We had dinner reservations last night.
While getting ready, I put on a shirt in that gray zone of "does this need to be ironed or not?"
So I asked Kels how it looked and she said, "It looks fine."
I immediately went to change, then came back out and told her that "fine" is a word I want eradicated from our family language.
Fine...
What a terrible word.
There is nothing in my life I want to describe as fine.
I don't want my body to be fine.
I don't want my marriage to be fine.
I don't want my business to be fine.
I don't want my relationship with God to be fine.
I don't want my mind, my skills, my friendships, the food I eat or my experiences to be fine.
And I definitely don't want to reach the end of my life and hear someone ask:
"James, how was your life?"
"Oh, it was fine."
Instead, I want all of the above to be outstanding.
"Fine" is a form of toleration of the inadequate. It's the enemy of excellence.
And tolerance of the inadequate is actively promoted by the Modern Playbook.
You get there by sleepwalking into a life you didn't choose because you're distracted from your standards.
If you don't want to live just a "fine" life, you have to learn what Mark Manson calls the subtle art of not giving a f*ck.
Or said another way:
You have to learn the discipline of giving a f*ck about only the few things that truly matter.
And not giving a f*ck about anything else.
The Modern Playbook instead gets you to pay attention to and care about everyone.
Be on 24/7.
Buy this.
Chase that.
Worry about this new thing now.
More.
More.
More.
But when you care about everything, you care about nothing.

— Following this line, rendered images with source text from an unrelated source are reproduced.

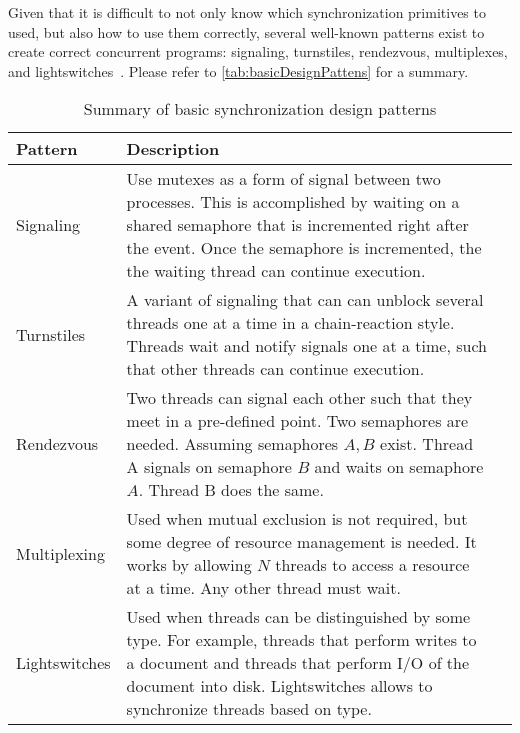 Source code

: Given that it is difficult to not only know which synchronization
primitives to used, but also how to use them correctly,
several well-known patterns exist to create
correct concurrent programs: signaling,
turnstiles, rendezvous, multiplexes, and lightswitches~\cite{csf2025synchronizationDesign}.
Please refer to \autoref{tab:basicDesignPattens} for a summary.


\begin{table}[!htp]
    \caption{Summary of basic synchronization design patterns}
    \label{tab:basicDesignPattens}
    \centering
    \begin{tabularx}{\textwidth}{|l|X|X|}
        \hline
        \textbf{Pattern} & \textbf{Description}\\
        \hline
        Signaling & 
        Use mutexes as a form of signal between two processes. This is
        accomplished by waiting on a shared semaphore that is incremented
        right after the event. Once the semaphore is incremented, the
        the waiting thread can continue execution.\\
        \hline
        Turnstiles & 
        A variant of signaling that can can unblock several threads
        one at a time in a chain-reaction style. Threads wait
        and notify signals one at a time, such that other threads
        can continue execution.\\
        \hline
        Rendezvous & 
        Two threads can signal each other such that they meet
        in a pre-defined point. Two semaphores are needed. Assuming
        semaphores $A, B$ exist. Thread A signals on semaphore $B$ and
        waits on semaphore $A$. Thread B does the same.\\
        \hline
        Multiplexing &
        Used when mutual exclusion is not required, but some
        degree of resource management is needed. It works
        by allowing $N$ threads to access a resource at a time.
        Any other thread must wait.\\
        \hline
        Lightswitches &
        Used when threads can be distinguished by some
        type. For example, threads that perform writes to
        a document and threads that perform I/O of the document
        into disk. Lightswitches allows to synchronize
        threads based on type.\\
        \hline
    \end{tabularx}
\end{table}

When you spread yourself thin with distractions, you end up in the land of fine.
And when bloat creeps into your life, your business, your team, or your family, mediocrity follows.
How are you?
"I'm fine. This is fine."
When it's not.
Every moment you're in 'fine' is a moment you're robbing yourself of your true potential.
Just like speed is the enemy of love, bloat is the ally of fine.
Removing "fine" from your life takes extreme intentionality.
It requires clarity around what you actually desire.
And the courage to say no to a lot of good things so you can make room for what's truly outstanding.